Take, now, Senator Obama’s post today, and let’s examine it a bit:

The pastor of my church, Rev. Jeremiah Wright, who recently preached his last sermon and is in the process of retiring, has touched off a firestorm over the last few days. He’s drawn attention as the result of some inflammatory and appalling remarks he made about our country, our politics, and my political opponents.

Let me say at the outset that I vehemently disagree and strongly condemn the statements that have been the subject of this controversy. I categorically denounce any statement that disparages our great country or serves to divide us from our allies. I also believe that words that degrade individuals have no place in our public dialogue, whether it’s on the campaign stump or in the pulpit. In sum, I reject outright the statements by Rev. Wright that are at issue.

Alright, I’m listening . . .

Because these particular statements by Rev. Wright are so contrary to my own life and beliefs, a number of people have legitimately raised questions about the nature of my relationship with Rev. Wright and my membership in the church. Let me therefore provide some context.

Okay, here comes the interesting part:

As I have written about in my books, I first joined Trinity United Church of Christ nearly twenty years ago. I knew Rev. Wright as someone who served this nation with honor as a United States Marine, as a respected biblical scholar, and as someone who taught or lectured at seminaries across the country, from Union Theological Seminary to the University of Chicago. He also led a diverse congregation that was and still is a pillar of the South Side and the entire city of Chicago. It’s a congregation that does not merely preach social justice but acts it out each day, through ministries ranging from housing the homeless to reaching out to those with HIV/AIDS.

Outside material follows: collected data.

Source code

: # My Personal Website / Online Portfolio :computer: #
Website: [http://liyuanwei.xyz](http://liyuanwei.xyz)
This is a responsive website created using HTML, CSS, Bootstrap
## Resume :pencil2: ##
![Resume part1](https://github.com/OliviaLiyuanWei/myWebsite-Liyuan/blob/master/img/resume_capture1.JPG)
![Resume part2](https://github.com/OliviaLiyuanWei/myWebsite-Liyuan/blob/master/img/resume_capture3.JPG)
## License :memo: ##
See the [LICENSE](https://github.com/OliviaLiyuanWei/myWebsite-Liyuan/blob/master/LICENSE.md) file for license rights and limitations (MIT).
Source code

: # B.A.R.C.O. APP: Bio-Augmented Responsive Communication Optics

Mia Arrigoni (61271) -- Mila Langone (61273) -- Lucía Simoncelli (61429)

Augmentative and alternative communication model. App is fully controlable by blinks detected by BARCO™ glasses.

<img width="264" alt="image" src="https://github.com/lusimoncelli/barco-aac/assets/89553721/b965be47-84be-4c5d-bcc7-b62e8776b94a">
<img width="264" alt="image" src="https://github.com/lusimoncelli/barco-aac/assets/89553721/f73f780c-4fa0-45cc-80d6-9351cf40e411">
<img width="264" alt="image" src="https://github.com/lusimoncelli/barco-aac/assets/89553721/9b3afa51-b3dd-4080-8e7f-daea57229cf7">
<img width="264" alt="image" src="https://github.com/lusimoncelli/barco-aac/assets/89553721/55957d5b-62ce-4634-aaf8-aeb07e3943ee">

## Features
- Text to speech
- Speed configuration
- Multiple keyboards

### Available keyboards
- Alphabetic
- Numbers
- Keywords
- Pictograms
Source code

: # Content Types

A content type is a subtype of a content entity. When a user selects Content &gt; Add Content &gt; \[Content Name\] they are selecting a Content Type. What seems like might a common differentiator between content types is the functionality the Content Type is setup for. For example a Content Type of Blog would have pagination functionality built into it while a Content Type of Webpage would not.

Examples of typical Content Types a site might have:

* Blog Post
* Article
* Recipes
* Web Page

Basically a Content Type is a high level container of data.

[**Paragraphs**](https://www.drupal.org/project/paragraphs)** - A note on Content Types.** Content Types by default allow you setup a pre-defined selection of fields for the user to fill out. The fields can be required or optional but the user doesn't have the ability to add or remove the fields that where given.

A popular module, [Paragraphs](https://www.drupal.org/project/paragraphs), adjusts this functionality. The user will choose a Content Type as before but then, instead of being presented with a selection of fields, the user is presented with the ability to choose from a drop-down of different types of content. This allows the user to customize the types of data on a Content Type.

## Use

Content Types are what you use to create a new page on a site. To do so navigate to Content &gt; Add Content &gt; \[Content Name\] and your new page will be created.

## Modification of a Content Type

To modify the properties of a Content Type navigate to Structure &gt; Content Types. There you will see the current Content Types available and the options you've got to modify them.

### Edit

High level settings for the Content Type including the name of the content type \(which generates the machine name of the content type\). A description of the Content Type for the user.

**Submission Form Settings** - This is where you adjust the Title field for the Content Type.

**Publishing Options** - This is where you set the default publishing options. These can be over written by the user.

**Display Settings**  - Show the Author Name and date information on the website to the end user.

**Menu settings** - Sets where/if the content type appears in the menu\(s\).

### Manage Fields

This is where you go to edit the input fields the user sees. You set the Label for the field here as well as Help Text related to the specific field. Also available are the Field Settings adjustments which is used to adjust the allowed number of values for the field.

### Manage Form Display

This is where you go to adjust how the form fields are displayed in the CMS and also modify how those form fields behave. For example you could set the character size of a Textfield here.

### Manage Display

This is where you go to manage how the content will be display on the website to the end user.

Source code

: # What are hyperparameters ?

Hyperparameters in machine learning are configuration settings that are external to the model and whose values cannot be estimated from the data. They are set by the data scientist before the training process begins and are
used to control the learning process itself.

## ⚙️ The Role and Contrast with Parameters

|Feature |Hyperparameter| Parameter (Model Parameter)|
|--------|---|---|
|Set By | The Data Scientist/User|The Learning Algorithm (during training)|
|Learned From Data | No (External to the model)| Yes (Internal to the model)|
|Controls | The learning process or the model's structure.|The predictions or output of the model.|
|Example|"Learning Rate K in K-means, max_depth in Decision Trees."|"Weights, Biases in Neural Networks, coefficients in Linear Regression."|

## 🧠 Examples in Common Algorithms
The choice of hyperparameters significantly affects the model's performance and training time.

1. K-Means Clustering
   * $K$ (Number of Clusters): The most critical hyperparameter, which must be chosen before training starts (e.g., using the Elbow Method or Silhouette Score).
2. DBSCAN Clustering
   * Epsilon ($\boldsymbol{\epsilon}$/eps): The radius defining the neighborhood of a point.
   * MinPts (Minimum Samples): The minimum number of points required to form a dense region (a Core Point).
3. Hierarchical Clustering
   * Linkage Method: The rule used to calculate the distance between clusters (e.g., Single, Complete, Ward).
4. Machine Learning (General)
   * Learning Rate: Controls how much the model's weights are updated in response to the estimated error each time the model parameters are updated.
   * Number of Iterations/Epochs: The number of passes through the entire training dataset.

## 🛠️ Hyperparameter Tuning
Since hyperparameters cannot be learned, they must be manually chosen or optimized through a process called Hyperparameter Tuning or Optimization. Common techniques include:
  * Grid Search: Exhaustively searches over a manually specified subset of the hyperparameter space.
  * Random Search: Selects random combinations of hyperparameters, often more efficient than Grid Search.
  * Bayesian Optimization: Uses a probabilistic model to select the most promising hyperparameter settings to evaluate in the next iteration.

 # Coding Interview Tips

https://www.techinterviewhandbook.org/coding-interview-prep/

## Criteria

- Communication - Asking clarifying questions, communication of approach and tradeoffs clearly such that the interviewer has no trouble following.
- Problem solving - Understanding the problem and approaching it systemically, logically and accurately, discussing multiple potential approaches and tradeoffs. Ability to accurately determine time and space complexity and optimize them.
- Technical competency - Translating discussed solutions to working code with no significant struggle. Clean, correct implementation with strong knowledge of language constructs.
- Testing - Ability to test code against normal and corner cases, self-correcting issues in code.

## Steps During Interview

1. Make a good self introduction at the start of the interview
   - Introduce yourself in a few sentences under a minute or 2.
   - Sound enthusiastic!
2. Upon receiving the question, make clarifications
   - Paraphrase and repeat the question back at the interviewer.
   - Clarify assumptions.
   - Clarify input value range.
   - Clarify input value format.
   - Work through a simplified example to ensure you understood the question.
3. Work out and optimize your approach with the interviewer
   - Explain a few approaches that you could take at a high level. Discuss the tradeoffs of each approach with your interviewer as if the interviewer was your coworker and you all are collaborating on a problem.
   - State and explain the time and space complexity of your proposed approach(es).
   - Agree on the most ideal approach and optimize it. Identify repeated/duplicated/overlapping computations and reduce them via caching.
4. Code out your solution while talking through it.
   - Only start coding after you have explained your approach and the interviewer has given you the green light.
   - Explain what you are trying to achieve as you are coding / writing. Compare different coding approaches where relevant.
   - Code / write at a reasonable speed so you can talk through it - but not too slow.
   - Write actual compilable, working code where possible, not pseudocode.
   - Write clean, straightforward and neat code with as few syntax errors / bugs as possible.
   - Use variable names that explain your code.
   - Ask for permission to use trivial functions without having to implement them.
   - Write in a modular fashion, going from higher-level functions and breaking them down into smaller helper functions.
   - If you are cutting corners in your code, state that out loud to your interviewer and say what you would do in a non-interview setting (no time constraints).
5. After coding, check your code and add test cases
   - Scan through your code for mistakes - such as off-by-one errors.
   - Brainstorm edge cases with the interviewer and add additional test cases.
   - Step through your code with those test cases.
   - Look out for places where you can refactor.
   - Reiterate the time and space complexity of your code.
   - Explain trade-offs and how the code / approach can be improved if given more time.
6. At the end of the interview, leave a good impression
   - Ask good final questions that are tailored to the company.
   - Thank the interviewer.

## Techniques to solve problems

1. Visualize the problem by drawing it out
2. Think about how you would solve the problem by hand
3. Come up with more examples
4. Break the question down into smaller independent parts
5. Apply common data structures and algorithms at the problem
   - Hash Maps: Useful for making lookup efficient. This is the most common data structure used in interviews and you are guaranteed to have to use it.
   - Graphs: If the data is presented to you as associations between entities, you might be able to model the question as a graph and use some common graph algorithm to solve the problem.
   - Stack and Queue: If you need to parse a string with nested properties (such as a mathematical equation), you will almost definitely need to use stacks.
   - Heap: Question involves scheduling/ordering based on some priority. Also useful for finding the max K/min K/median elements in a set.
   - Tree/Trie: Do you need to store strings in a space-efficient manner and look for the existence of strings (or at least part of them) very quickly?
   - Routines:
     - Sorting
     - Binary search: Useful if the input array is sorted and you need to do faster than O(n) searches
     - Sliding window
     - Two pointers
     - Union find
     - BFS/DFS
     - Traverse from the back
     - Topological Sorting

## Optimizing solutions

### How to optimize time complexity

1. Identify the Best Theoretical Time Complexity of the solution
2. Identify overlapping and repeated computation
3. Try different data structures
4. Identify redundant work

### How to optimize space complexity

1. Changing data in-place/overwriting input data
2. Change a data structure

Okay, stop here.  I’d like to address this.  The congregation in the video shown of Rev. Wright making these statements was extremely enthusiastic in their support of what he was saying.  This congregation did not denounce the Rev. Wright or his statements.  And in Obama’s opinion, this congregation is still a pillar of Chicago.  These are the people with whom Obama and family associated on a regular basis.  A congregation that appears to support the tenor of the Reverent Wright’s sermon.  If you take that into account when regarding Obama’s previous statements about Iran, as well as Michelle’s statements about being finally proud of America, a picture begins to paint itself of the mindset behind the public facade–of how the Obama’s think. 

Hold onto that thought, and let’s continue:

Most importantly, Rev. Wright preached the gospel of Jesus, a gospel on which I base my life. In other words, he has never been my political advisor; he’s been my pastor. And the sermons I heard him preach always related to our obligation to love God and one another, to work on behalf of the poor, and to seek justice at every turn.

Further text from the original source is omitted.